A new study based on observations with the Hubble Space Telescope has shown that the most massive galaxies in the universe have been aligned with their surroundings for at least ten billion years. Image credit: ESA/Hubble, NASA, HST Frontier Fields.

Flagstaff, AZ. – A new study led by Michael West of Lowell Observatory reveals that the most massive galaxies in the universe have been aligned with their surroundings for the past ten billion years. It is the furthest back in time that this phenomenon has ever been seen.

While most galaxies are randomly oriented in space, astronomers have long known that the biggest ones often point towards their neighbors. But when and how these alignments occurred remains a mystery. Looking to the past can shed new light on the origin of galaxy alignments.

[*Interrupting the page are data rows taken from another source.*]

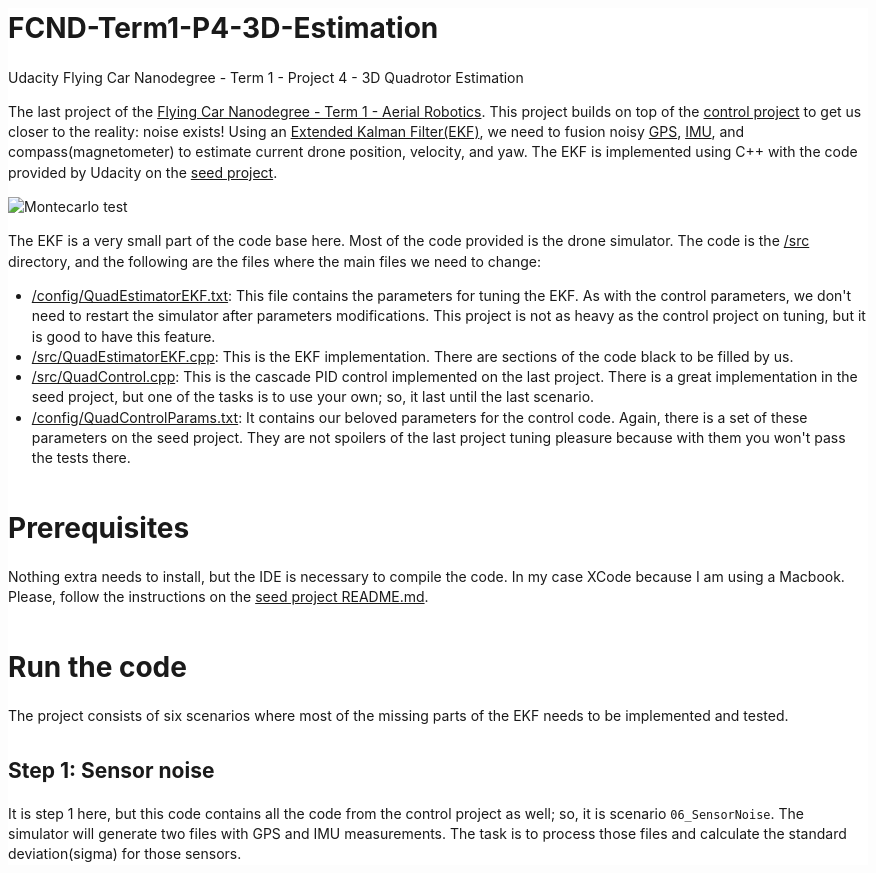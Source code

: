 # FCND-Term1-P4-3D-Estimation
Udacity Flying Car Nanodegree - Term 1 - Project 4 - 3D Quadrotor Estimation

The last project of the [Flying Car Nanodegree - Term 1 - Aerial Robotics](https://www.udacity.com/course/flying-car-nanodegree--nd787). This project builds on top of the [control project](https://github.com/reuban-zacker/udacity-school-of-AI/tree/master/Flying%20Car%20Engineer) to get us closer to the reality: noise exists! Using an [Extended Kalman Filter(EKF)](https://en.wikipedia.org/wiki/Extended_Kalman_filter), we need to fusion noisy [GPS](https://en.wikipedia.org/wiki/Global_Positioning_System), [IMU](https://en.wikipedia.org/wiki/Inertial_measurement_unit), and compass(magnetometer) to estimate current drone position, velocity, and yaw. The EKF is implemented using C++ with the code provided by Udacity on the [seed project](https://github.com/udacity/FCND-Estimation-CPP).

![Montecarlo test](./images/montecarlotest.gif)

The EKF is a very small part of the code base here. Most of the code provided is the drone simulator. The code is the [/src](./src) directory, and the following are the files where the main files we need to change:

- [/config/QuadEstimatorEKF.txt](./config/QuadEstimatorEKF.txt): This file contains the parameters for tuning the EKF. As with the control parameters, we don't need to restart the simulator after parameters modifications. This project is not as heavy as the control project on tuning, but it is good to have this feature.
- [/src/QuadEstimatorEKF.cpp](./src/QuadEstimatorEKF.cpp): This is the EKF implementation. There are sections of the code black to be filled by us.
- [/src/QuadControl.cpp](./src/QuadControl.cpp): This is the cascade PID control implemented on the last project. There is a great implementation in the seed project, but one of the tasks is to use your own; so, it last until the last scenario.
- [/config/QuadControlParams.txt](./config/QuadControlParams.txt): It contains our beloved parameters for the control code. Again, there is a set of these parameters on the seed project. They are not spoilers of the last project tuning pleasure because with them you won't pass the tests there.

# Prerequisites

Nothing extra needs to install, but the IDE is necessary to compile the code. In my case XCode because I am using a Macbook. Please, follow the instructions on the [seed project README.md](https://github.com/udacity/FCND-Estimation-CPP).

# Run the code

The project consists of six scenarios where most of the missing parts of the EKF needs to be implemented and tested.

## Step 1: Sensor noise

It is step 1 here, but this code contains all the code from the control project as well; so, it is scenario `06_SensorNoise`. The simulator will generate two files with GPS and IMU measurements. The task is to process those files and calculate the standard deviation(sigma) for those sensors.
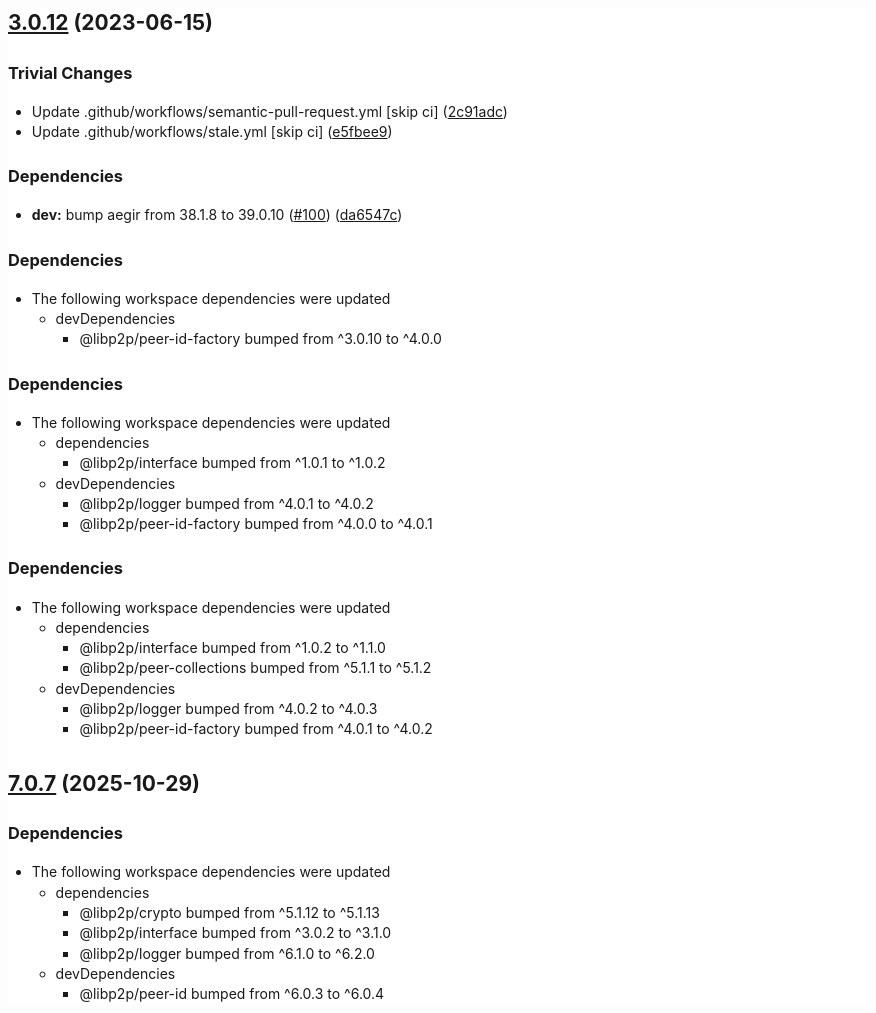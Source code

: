 ## [3.0.12](https://github.com/libp2p/js-libp2p-utils/compare/v3.0.11...v3.0.12) (2023-06-15)


### Trivial Changes

* Update .github/workflows/semantic-pull-request.yml [skip ci] ([2c91adc](https://github.com/libp2p/js-libp2p-utils/commit/2c91adc7e17fadd9f96c0fc222fb5557df037459))
* Update .github/workflows/stale.yml [skip ci] ([e5fbee9](https://github.com/libp2p/js-libp2p-utils/commit/e5fbee99f549ad708dd375516356c5b20915cf87))


### Dependencies

* **dev:** bump aegir from 38.1.8 to 39.0.10 ([#100](https://github.com/libp2p/js-libp2p-utils/issues/100)) ([da6547c](https://github.com/libp2p/js-libp2p-utils/commit/da6547cdd073ba1a4225be5a419c6776c4ebe6f1))

### Dependencies

* The following workspace dependencies were updated
  * devDependencies
    * @libp2p/peer-id-factory bumped from ^3.0.10 to ^4.0.0

### Dependencies

* The following workspace dependencies were updated
  * dependencies
    * @libp2p/interface bumped from ^1.0.1 to ^1.0.2
  * devDependencies
    * @libp2p/logger bumped from ^4.0.1 to ^4.0.2
    * @libp2p/peer-id-factory bumped from ^4.0.0 to ^4.0.1

### Dependencies

* The following workspace dependencies were updated
  * dependencies
    * @libp2p/interface bumped from ^1.0.2 to ^1.1.0
    * @libp2p/peer-collections bumped from ^5.1.1 to ^5.1.2
  * devDependencies
    * @libp2p/logger bumped from ^4.0.2 to ^4.0.3
    * @libp2p/peer-id-factory bumped from ^4.0.1 to ^4.0.2

## [7.0.7](https://github.com/libp2p/js-libp2p/compare/utils-v7.0.6...utils-v7.0.7) (2025-10-29)


### Dependencies

* The following workspace dependencies were updated
  * dependencies
    * @libp2p/crypto bumped from ^5.1.12 to ^5.1.13
    * @libp2p/interface bumped from ^3.0.2 to ^3.1.0
    * @libp2p/logger bumped from ^6.1.0 to ^6.2.0
  * devDependencies
    * @libp2p/peer-id bumped from ^6.0.3 to ^6.0.4
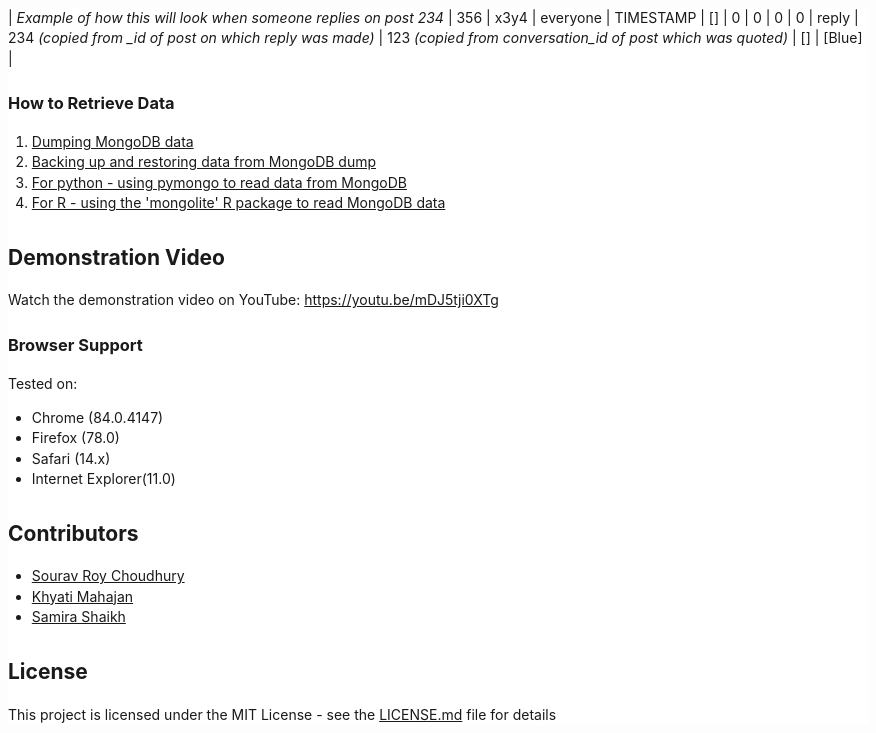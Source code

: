 | *Example of how this will look when someone replies on post 234* | 356                                            | x3y4                                             | everyone            | TIMESTAMP           | []                                             | 0                       | 0                          | 0                                              | 0                                          | reply                                                                                         | 234 *(copied from _id of post on which reply was made)*                                                                       | 123 *(copied from conversation_id of post which was quoted)*                                                                                    | []                                                                                                                                     | [Blue]                                                                                        |

### How to Retrieve Data
1. [Dumping MongoDB data](https://docs.mongodb.com/manual/reference/program/mongodump/)
2. [Backing up and restoring data from MongoDB dump](https://docs.mongodb.com/manual/tutorial/backup-and-restore-tools/)
3. [For python - using pymongo to read data from MongoDB](https://pymongo.readthedocs.io/en/stable/)
3. [For R - using the 'mongolite' R package to read MongoDB data](https://jeroen.github.io/mongolite/connecting-to-mongodb.html)

## Demonstration Video
Watch the demonstration video on YouTube: https://youtu.be/mDJ5tji0XTg

### Browser Support
Tested on:
-   Chrome (84.0.4147)
-   Firefox (78.0)
-   Safari (14.x)
-   Internet Explorer(11.0)

## Contributors
-   [Sourav Roy Choudhury](https://github.com/Souravroych)
-   [Khyati Mahajan](https://github.com/khyatimahajan)
-   [Samira Shaikh](https://github.com/sshaikh2)

## License
This project is licensed under the MIT License - see the [LICENSE.md](LICENSE.md) file for details
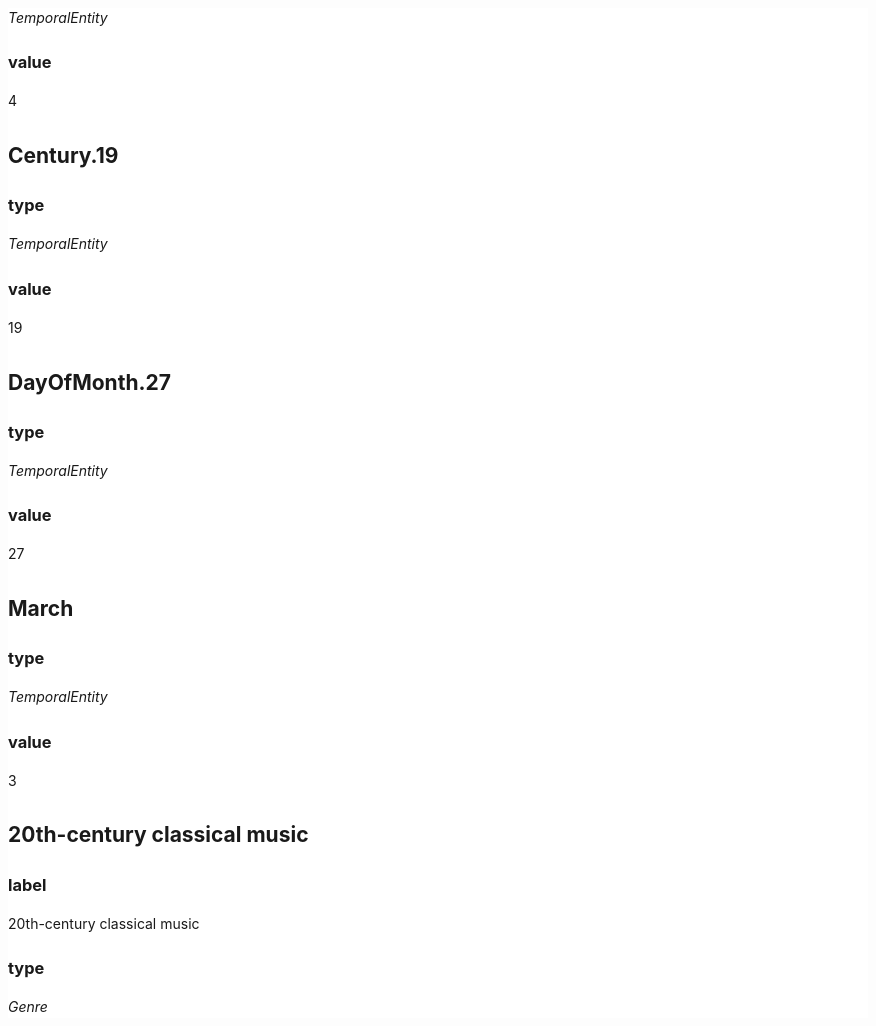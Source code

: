 
*TemporalEntity*

### value


4

## Century.19

### type


*TemporalEntity*

### value


19

## DayOfMonth.27

### type


*TemporalEntity*

### value


27

## March

### type


*TemporalEntity*

### value


3

## 20th-century classical music

### label


20th-century classical music

### type


*Genre*
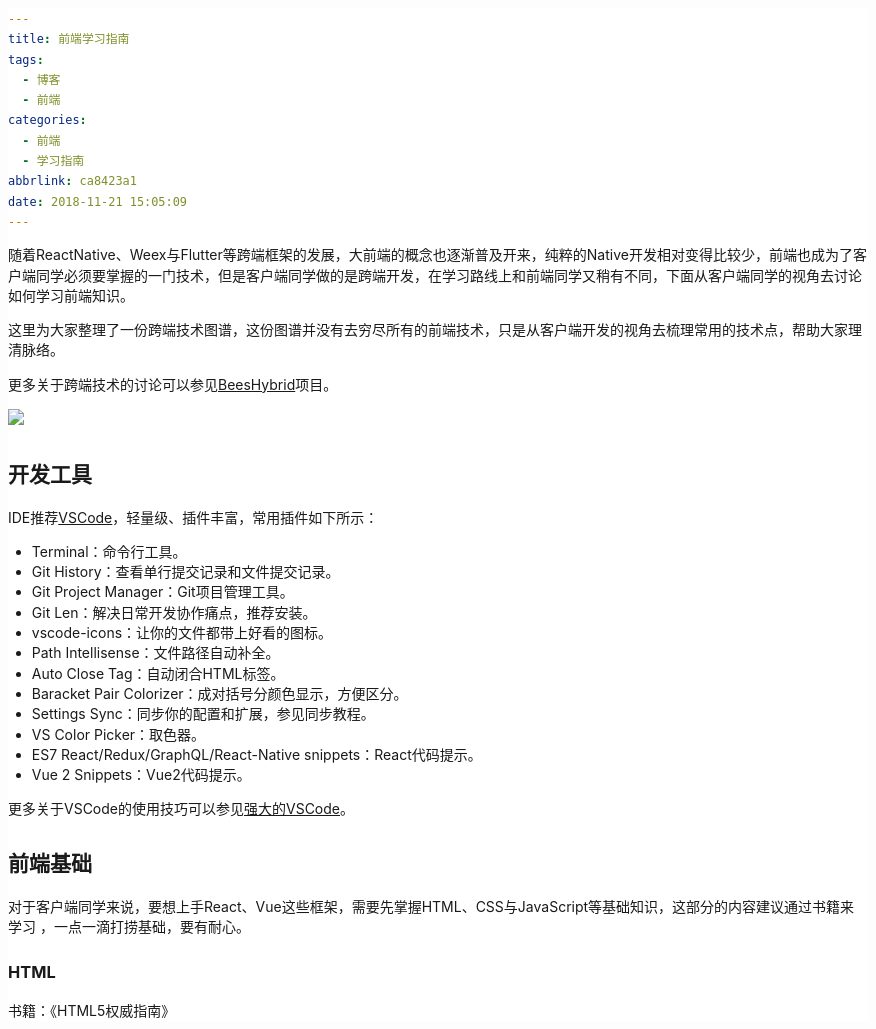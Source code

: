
 ```yaml
---
title: 前端学习指南
tags:
  - 博客
  - 前端
categories:
  - 前端
  - 学习指南
abbrlink: ca8423a1
date: 2018-11-21 15:05:09
---
```


随着ReactNative、Weex与Flutter等跨端框架的发展，大前端的概念也逐渐普及开来，纯粹的Native开发相对变得比较少，前端也成为了客户端同学必须要掌握的一门技术，但是客户端同学做的是跨端开发，在学习路线上和前端同学又稍有不同，下面从客户端同学的视角去讨论如何学习前端知识。

这里为大家整理了一份跨端技术图谱，这份图谱并没有去穷尽所有的前端技术，只是从客户端开发的视角去梳理常用的技术点，帮助大家理清脉络。



更多关于跨端技术的讨论可以参见[BeesHybrid](https://link.juejin.im?target=https%3A%2F%2Fgithub.com%2FBeesX%2FBeesHybrid)项目。

![](https://ws2.sinaimg.cn/large/006tNbRwly1fxfpcyx62rj30pe16z78s.jpg)

## 开发工具

IDE推荐[VSCode](https://link.juejin.im?target=https%3A%2F%2Fcode.visualstudio.com%2F)，轻量级、插件丰富，常用插件如下所示：

- Terminal：命令行工具。
- Git History：查看单行提交记录和文件提交记录。
- Git Project Manager：Git项目管理工具。
- Git Len：解决日常开发协作痛点，推荐安装。
- vscode-icons：让你的文件都带上好看的图标。
- Path Intellisense：文件路径自动补全。
- Auto Close Tag：自动闭合HTML标签。
- Baracket Pair Colorizer：成对括号分颜色显示，方便区分。
- Settings Sync：同步你的配置和扩展，参见同步教程。
- VS Color Picker：取色器。
- ES7 React/Redux/GraphQL/React-Native snippets：React代码提示。
- Vue 2 Snippets：Vue2代码提示。

更多关于VSCode的使用技巧可以参见[强大的VSCode](https://link.juejin.im?target=https%3A%2F%2Fjuejin.im%2Fpost%2F5b123ace6fb9a01e6f560a4b)。

## 前端基础

对于客户端同学来说，要想上手React、Vue这些框架，需要先掌握HTML、CSS与JavaScript等基础知识，这部分的内容建议通过书籍来学习 ，一点一滴打捞基础，要有耐心。

### HTML

书籍：《HTML5权威指南》
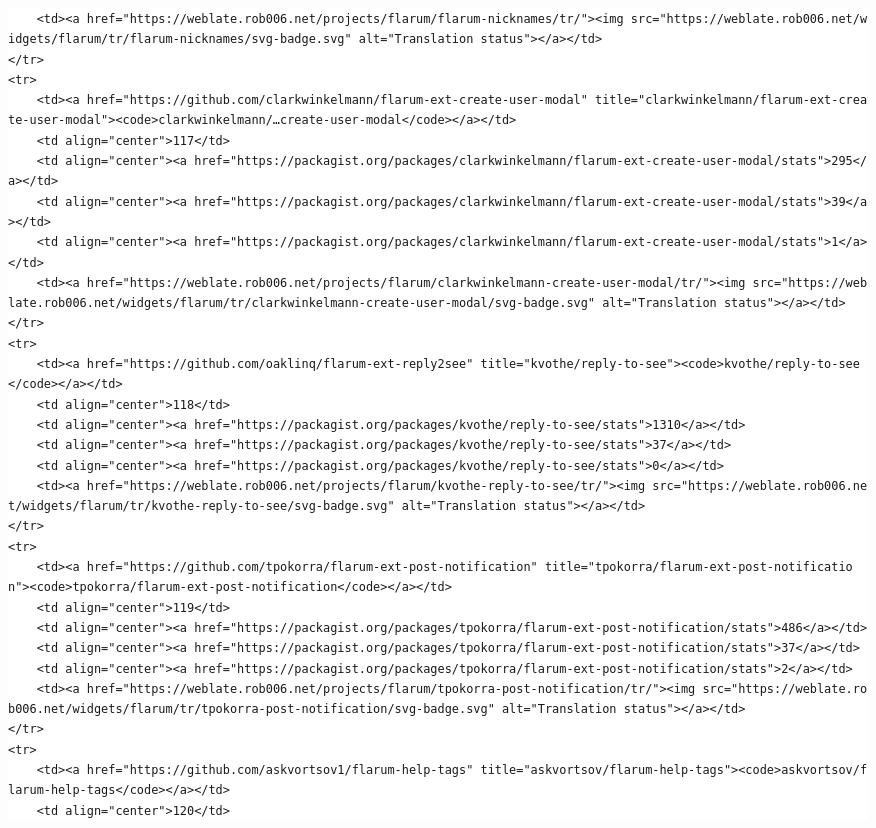 		<td><a href="https://weblate.rob006.net/projects/flarum/flarum-nicknames/tr/"><img src="https://weblate.rob006.net/widgets/flarum/tr/flarum-nicknames/svg-badge.svg" alt="Translation status"></a></td>
	</tr>
	<tr>
		<td><a href="https://github.com/clarkwinkelmann/flarum-ext-create-user-modal" title="clarkwinkelmann/flarum-ext-create-user-modal"><code>clarkwinkelmann/…create-user-modal</code></a></td>
		<td align="center">117</td>
		<td align="center"><a href="https://packagist.org/packages/clarkwinkelmann/flarum-ext-create-user-modal/stats">295</a></td>
		<td align="center"><a href="https://packagist.org/packages/clarkwinkelmann/flarum-ext-create-user-modal/stats">39</a></td>
		<td align="center"><a href="https://packagist.org/packages/clarkwinkelmann/flarum-ext-create-user-modal/stats">1</a></td>
		<td><a href="https://weblate.rob006.net/projects/flarum/clarkwinkelmann-create-user-modal/tr/"><img src="https://weblate.rob006.net/widgets/flarum/tr/clarkwinkelmann-create-user-modal/svg-badge.svg" alt="Translation status"></a></td>
	</tr>
	<tr>
		<td><a href="https://github.com/oaklinq/flarum-ext-reply2see" title="kvothe/reply-to-see"><code>kvothe/reply-to-see</code></a></td>
		<td align="center">118</td>
		<td align="center"><a href="https://packagist.org/packages/kvothe/reply-to-see/stats">1310</a></td>
		<td align="center"><a href="https://packagist.org/packages/kvothe/reply-to-see/stats">37</a></td>
		<td align="center"><a href="https://packagist.org/packages/kvothe/reply-to-see/stats">0</a></td>
		<td><a href="https://weblate.rob006.net/projects/flarum/kvothe-reply-to-see/tr/"><img src="https://weblate.rob006.net/widgets/flarum/tr/kvothe-reply-to-see/svg-badge.svg" alt="Translation status"></a></td>
	</tr>
	<tr>
		<td><a href="https://github.com/tpokorra/flarum-ext-post-notification" title="tpokorra/flarum-ext-post-notification"><code>tpokorra/flarum-ext-post-notification</code></a></td>
		<td align="center">119</td>
		<td align="center"><a href="https://packagist.org/packages/tpokorra/flarum-ext-post-notification/stats">486</a></td>
		<td align="center"><a href="https://packagist.org/packages/tpokorra/flarum-ext-post-notification/stats">37</a></td>
		<td align="center"><a href="https://packagist.org/packages/tpokorra/flarum-ext-post-notification/stats">2</a></td>
		<td><a href="https://weblate.rob006.net/projects/flarum/tpokorra-post-notification/tr/"><img src="https://weblate.rob006.net/widgets/flarum/tr/tpokorra-post-notification/svg-badge.svg" alt="Translation status"></a></td>
	</tr>
	<tr>
		<td><a href="https://github.com/askvortsov1/flarum-help-tags" title="askvortsov/flarum-help-tags"><code>askvortsov/flarum-help-tags</code></a></td>
		<td align="center">120</td>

To peer across cosmic time, West and an international team of collaborators used the Hubble Space Telescope to observe 65 giant galaxies whose light has taken billions of years to reach earth. The team found that the most massive galaxies were already aligned with their surroundings when the universe was only 1/3 of its current age.

“It’s an important new piece of the puzzle,” says West, “because it says that whatever caused these alignments happened early.”

There are different theories for why such alignments occur. One is that giant galaxies grow by accreting smaller neighbors along preferred directions that reflect the cosmic web, a vast network of filaments connecting galaxies on large scales. Another theory suggests that, given enough time, gravity’s relentless tug will slowly reorient the largest galaxies until they are aligned with the surrounding distribution of galaxies. While the discovery of galaxy alignments at early epochs does not rule out either scenario, it does place increasingly tight time constraints.

West and team are eager to look further into the past by observing more remote galaxies, which will allow them to see if there was a time before they were aligned. But studying galaxies at the dawn of time is not easy, even with Hubble. According to West, “We’re trying to measure the shapes and orientations of galaxies that appear very faint and very small because of their great distances, which is challenging.”

In addition to West, the team consists of Roberto De Propris of the University of Turku, Malcolm Bremer and Steven Phillipps, both at the University of Bristol.